Mauro Galetti and researchers from Brazil, Mexico and Spain collected more than 9,000 seeds from 22 different palm populations in patches of the Brazilian rainforest—some of which had been disrupted by coffee and sugar cane development during the 1800's and others that remained undisturbed. The researchers then used a combination of statistics, genetics and models of evolution to show that the loss of large-beaked birds was to blame for the observed decrease in palm seed size.

The researchers considered many environmental factors, like climate, soil fertility and forest cover, but in the end, only the absence of large, seed-carrying birds could account for the smaller seeds in the area. Genetic studies revealed that this decrease in seed size among forest palms could have taken place within the past 100 years.

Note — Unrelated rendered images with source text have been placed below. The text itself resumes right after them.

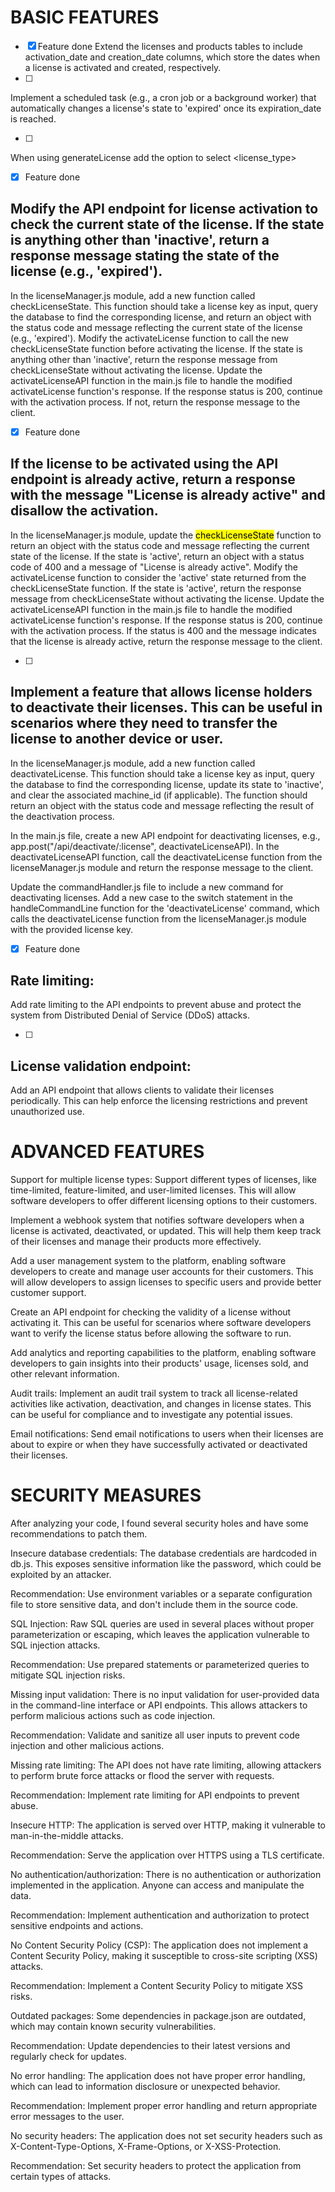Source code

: # BASIC FEATURES
- [x] Feature done
Extend the licenses and products tables to include activation_date and creation_date columns, which store the dates when a license is activated and created, respectively.
- [ ]
Implement a scheduled task (e.g., a cron job or a background worker) that automatically changes a license's state to 'expired' once its expiration_date is reached.

- [ ]
When using generateLicense <product> <days> add the option to select <license_type>

- [x] Feature done
## Modify the API endpoint for license activation to check the current state of the license. If the state is anything other than 'inactive', return a response message stating the state of the license (e.g., 'expired').
In the licenseManager.js module, add a new function called checkLicenseState. This function should take a license key as input, query the database to find the corresponding license, and return an object with the status code and message reflecting the current state of the license (e.g., 'expired').
Modify the activateLicense function to call the new checkLicenseState function before activating the license. If the state is anything other than 'inactive', return the response message from checkLicenseState without activating the license.
Update the activateLicenseAPI function in the main.js file to handle the modified activateLicense function's response. If the response status is 200, continue with the activation process. If not, return the response message to the client.

- [x] Feature done
## If the license to be activated using the API endpoint is already active, return a response with the message "License is already active" and disallow the activation.
In the licenseManager.js module, update the <mark>checkLicenseState</mark> function to return an object with the status code and message reflecting the current state of the license. If the state is 'active', return an object with a status code of 400 and a message of "License is already active".
Modify the activateLicense function to consider the 'active' state returned from the checkLicenseState function. If the state is 'active', return the response message from checkLicenseState without activating the license.
Update the activateLicenseAPI function in the main.js file to handle the modified activateLicense function's response. If the response status is 200, continue with the activation process. If the status is 400 and the message indicates that the license is already active, return the response message to the client.

- [ ]
## Implement a feature that allows license holders to deactivate their licenses. This can be useful in scenarios where they need to transfer the license to another device or user.
In the licenseManager.js module, add a new function called deactivateLicense. This function should take a license key as input, query the database to find the corresponding license, update its state to 'inactive', and clear the associated machine_id (if applicable). The function should return an object with the status code and message reflecting the result of the deactivation process.

In the main.js file, create a new API endpoint for deactivating licenses, e.g., app.post("/api/deactivate/:license", deactivateLicenseAPI). In the deactivateLicenseAPI function, call the deactivateLicense function from the licenseManager.js module and return the response message to the client.

Update the commandHandler.js file to include a new command for deactivating licenses. Add a new case to the switch statement in the handleCommandLine function for the 'deactivateLicense' command, which calls the deactivateLicense function from the licenseManager.js module with the provided license key.

- [x] Feature done
## Rate limiting:
Add rate limiting to the API endpoints to prevent abuse and protect the system from Distributed Denial of Service (DDoS) attacks.

- [ ]
## License validation endpoint:
Add an API endpoint that allows clients to validate their licenses periodically. This can help enforce the licensing restrictions and prevent unauthorized use.


# ADVANCED FEATURES
Support for multiple license types:
Support different types of licenses, like time-limited, feature-limited, and user-limited licenses. This will allow software developers to offer different licensing options to their customers.

Implement a webhook system that notifies software developers when a license is activated, deactivated, or updated. This will help them keep track of their licenses and manage their products more effectively.

Add a user management system to the platform, enabling software developers to create and manage user accounts for their customers. This will allow developers to assign licenses to specific users and provide better customer support.

Create an API endpoint for checking the validity of a license without activating it. This can be useful for scenarios where software developers want to verify the license status before allowing the software to run.

Add analytics and reporting capabilities to the platform, enabling software developers to gain insights into their products' usage, licenses sold, and other relevant information.

Audit trails:
Implement an audit trail system to track all license-related activities like activation, deactivation, and changes in license states. This can be useful for compliance and to investigate any potential issues.

Email notifications:
Send email notifications to users when their licenses are about to expire or when they have successfully activated or deactivated their licenses.
# SECURITY MEASURES
After analyzing your code, I found several security holes and have some recommendations to patch them.

Insecure database credentials: The database credentials are hardcoded in db.js. This exposes sensitive information like the password, which could be exploited by an attacker.

Recommendation: Use environment variables or a separate configuration file to store sensitive data, and don't include them in the source code.

SQL Injection: Raw SQL queries are used in several places without proper parameterization or escaping, which leaves the application vulnerable to SQL injection attacks.

Recommendation: Use prepared statements or parameterized queries to mitigate SQL injection risks.

Missing input validation: There is no input validation for user-provided data in the command-line interface or API endpoints. This allows attackers to perform malicious actions such as code injection.

Recommendation: Validate and sanitize all user inputs to prevent code injection and other malicious actions.

Missing rate limiting: The API does not have rate limiting, allowing attackers to perform brute force attacks or flood the server with requests.

Recommendation: Implement rate limiting for API endpoints to prevent abuse.

Insecure HTTP: The application is served over HTTP, making it vulnerable to man-in-the-middle attacks.

Recommendation: Serve the application over HTTPS using a TLS certificate.

No authentication/authorization: There is no authentication or authorization implemented in the application. Anyone can access and manipulate the data.

Recommendation: Implement authentication and authorization to protect sensitive endpoints and actions.

No Content Security Policy (CSP): The application does not implement a Content Security Policy, making it susceptible to cross-site scripting (XSS) attacks.

Recommendation: Implement a Content Security Policy to mitigate XSS risks.

Outdated packages: Some dependencies in package.json are outdated, which may contain known security vulnerabilities.

Recommendation: Update dependencies to their latest versions and regularly check for updates.

No error handling: The application does not have proper error handling, which can lead to information disclosure or unexpected behavior.

Recommendation: Implement proper error handling and return appropriate error messages to the user.

No security headers: The application does not set security headers such as X-Content-Type-Options, X-Frame-Options, or X-XSS-Protection.

Recommendation: Set security headers to protect the application from certain types of attacks.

In light of their findings, Galetti and the other researchers suggest that the conversion of tropical forest for agriculture—a change that displaced many large bird populations—triggered a rapid evolution of forest palms that resulted in smaller, less successful seeds. Long periods of drought and warmer climate, which is predicted by climate models of South America, could be particularly harmful to tropical plants that rely on animals to spread their seeds, the researchers warn.